Which player gets the nod depends on which conference you reside in. I happen to reside in the west, so Iginla is my choice on the matter. While it’s doubtful any team would turn down a chance at Lecavalier, if they had a choice, I think Iginla would have the edge due to the extra grit factor.
He might have been an afterthought for the 2002 Olympic Winter Games. (He was called in by Wayne Gretzky after the September 2001 evaluation camp had already started.) That was before he took ownership of the 2001-02 NHL season, when he won the Art Ross Trophy as the leading point getter, the Maurice Rocket Richard Trophy for leading goal scorer, and the Lester B. Pearson Award as the Players’ Association most valuable player. He missed out on the league MVP – the Hart Trophy – by an eastern conference media vote.
And still, he faced trade rumors.
In 2003-04, there was no question of Iginla’s leadership. His team traveled the unlikely journey straight to the Stanley Cup final and pushed for a seventh game in the series, only to come out on the short end. He won the King Clancy Memorial Trophy for leadership qualities on and off the ice plus humanitarian contribution. He tied Ilya Kovalchuk and Rick Nash for the Maurice Rocket Richard Trophy.
With all this history, it’s hard to believe there was a time when the Calgary Flames’ acquisition of Jarome Iginla had people thinking “bust,” where he didn’t fulfill immediate expectations. He was touted as the next coming of Theoren Fleury when he arrived at the Pengrowth Saddledome in time for the 1995-96 playoffs – the last time the club would see the post-season until 2003-04.

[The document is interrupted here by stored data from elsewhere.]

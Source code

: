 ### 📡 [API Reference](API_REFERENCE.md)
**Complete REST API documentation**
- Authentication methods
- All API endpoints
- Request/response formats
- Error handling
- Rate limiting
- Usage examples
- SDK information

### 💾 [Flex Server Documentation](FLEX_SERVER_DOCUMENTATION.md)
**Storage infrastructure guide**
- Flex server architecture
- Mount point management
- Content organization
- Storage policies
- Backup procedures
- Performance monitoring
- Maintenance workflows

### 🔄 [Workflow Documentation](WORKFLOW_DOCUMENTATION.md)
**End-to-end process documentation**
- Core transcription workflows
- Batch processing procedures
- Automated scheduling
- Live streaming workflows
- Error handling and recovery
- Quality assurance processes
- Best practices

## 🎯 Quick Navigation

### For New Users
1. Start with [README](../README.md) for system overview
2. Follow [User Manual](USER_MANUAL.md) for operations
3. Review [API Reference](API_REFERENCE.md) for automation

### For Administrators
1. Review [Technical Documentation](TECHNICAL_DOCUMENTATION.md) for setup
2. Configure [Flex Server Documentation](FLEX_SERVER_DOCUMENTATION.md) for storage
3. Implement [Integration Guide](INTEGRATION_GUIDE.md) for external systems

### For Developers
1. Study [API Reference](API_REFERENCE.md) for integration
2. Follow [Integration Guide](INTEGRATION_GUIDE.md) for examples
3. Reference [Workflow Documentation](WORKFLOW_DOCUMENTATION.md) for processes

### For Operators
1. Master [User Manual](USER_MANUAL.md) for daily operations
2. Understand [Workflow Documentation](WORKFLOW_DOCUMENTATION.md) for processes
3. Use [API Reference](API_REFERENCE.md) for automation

During his tenure thus far, Iginla has gone through seven head coaches, three team presidents, and three general managers. The team traded an icon in Joe Nieuwendyk (along with Corey Millen) to acquire Iginla December 1995, which is likely why he’s faced so much criticism. But you could say they ultimately traded one icon for another.
The 2007-08 season marked another milestone year for Iginla. He was named captain of the Western Conference All-Star Team, netted 50 goals on the season, and became the franchise all-time goal scoring leader. He received the team’s J. R. McCaig Memorial Award for extolling the virtues of respect, courtesy, and compassion for all individuals he encounters in both his professional and every day life.
With yet another chapter to go in his career, there is no doubt Jarome Iginla has proved his worth, and the naysayers have been noticeably silenced.